Can you write out every line from the start of the records below through the line containing "To further enhance", leaving out any pictures?

^^^^^^^^^^^^^^^^

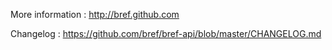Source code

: More information : http://bref.github.com

Changelog : https://github.com/bref/bref-api/blob/master/CHANGELOG.md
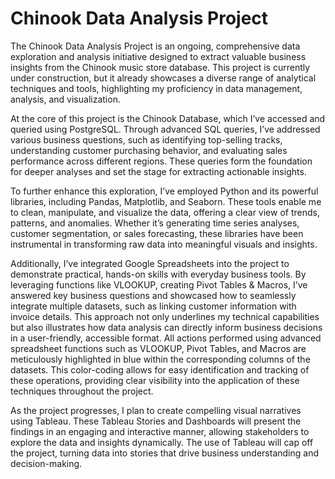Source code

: # Chinook Data Analysis Project

The Chinook Data Analysis Project is an ongoing, comprehensive data exploration and analysis initiative designed to extract valuable business insights from the Chinook music store database. This project is currently under construction, but it already showcases a diverse range of analytical techniques and tools, highlighting my proficiency in data management, analysis, and visualization.

At the core of this project is the Chinook Database, which I’ve accessed and queried using PostgreSQL. Through advanced SQL queries, I’ve addressed various business questions, such as identifying top-selling tracks, understanding customer purchasing behavior, and evaluating sales performance across different regions. These queries form the foundation for deeper analyses and set the stage for extracting actionable insights.

To further enhance this exploration, I’ve employed Python and its powerful libraries, including Pandas, Matplotlib, and Seaborn. These tools enable me to clean, manipulate, and visualize the data, offering a clear view of trends, patterns, and anomalies. Whether it’s generating time series analyses, customer segmentation, or sales forecasting, these libraries have been instrumental in transforming raw data into meaningful visuals and insights.

Additionally, I’ve integrated Google Spreadsheets into the project to demonstrate practical, hands-on skills with everyday business tools. By leveraging functions like VLOOKUP, creating Pivot Tables & Macros, I’ve answered key business questions and showcased how to seamlessly integrate multiple datasets, such as linking customer information with invoice details. This approach not only underlines my technical capabilities but also illustrates how data analysis can directly inform business decisions in a user-friendly, accessible format. All actions performed using advanced spreadsheet functions such as VLOOKUP, Pivot Tables, and Macros are meticulously highlighted in blue within the corresponding columns of the datasets. This color-coding allows for easy identification and tracking of these operations, providing clear visibility into the application of these techniques throughout the project.

As the project progresses, I plan to create compelling visual narratives using Tableau. These Tableau Stories and Dashboards will present the findings in an engaging and interactive manner, allowing stakeholders to explore the data and insights dynamically. The use of Tableau will cap off the project, turning data into stories that drive business understanding and decision-making.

^^^^^^^^^^^^^^^^

(Task response)
Source code

: More information : http://bref.github.com

Changelog : https://github.com/bref/bref-api/blob/master/CHANGELOG.md
Source code

: # Chinook Data Analysis Project

The Chinook Data Analysis Project is an ongoing, comprehensive data exploration and analysis initiative designed to extract valuable business insights from the Chinook music store database. This project is currently under construction, but it already showcases a diverse range of analytical techniques and tools, highlighting my proficiency in data management, analysis, and visualization.

At the core of this project is the Chinook Database, which I’ve accessed and queried using PostgreSQL. Through advanced SQL queries, I’ve addressed various business questions, such as identifying top-selling tracks, understanding customer purchasing behavior, and evaluating sales performance across different regions. These queries form the foundation for deeper analyses and set the stage for extracting actionable insights.

To further enhance this exploration, I’ve employed Python and its powerful libraries, including Pandas, Matplotlib, and Seaborn. These tools enable me to clean, manipulate, and visualize the data, offering a clear view of trends, patterns, and anomalies. Whether it’s generating time series analyses, customer segmentation, or sales forecasting, these libraries have been instrumental in transforming raw data into meaningful visuals and insights.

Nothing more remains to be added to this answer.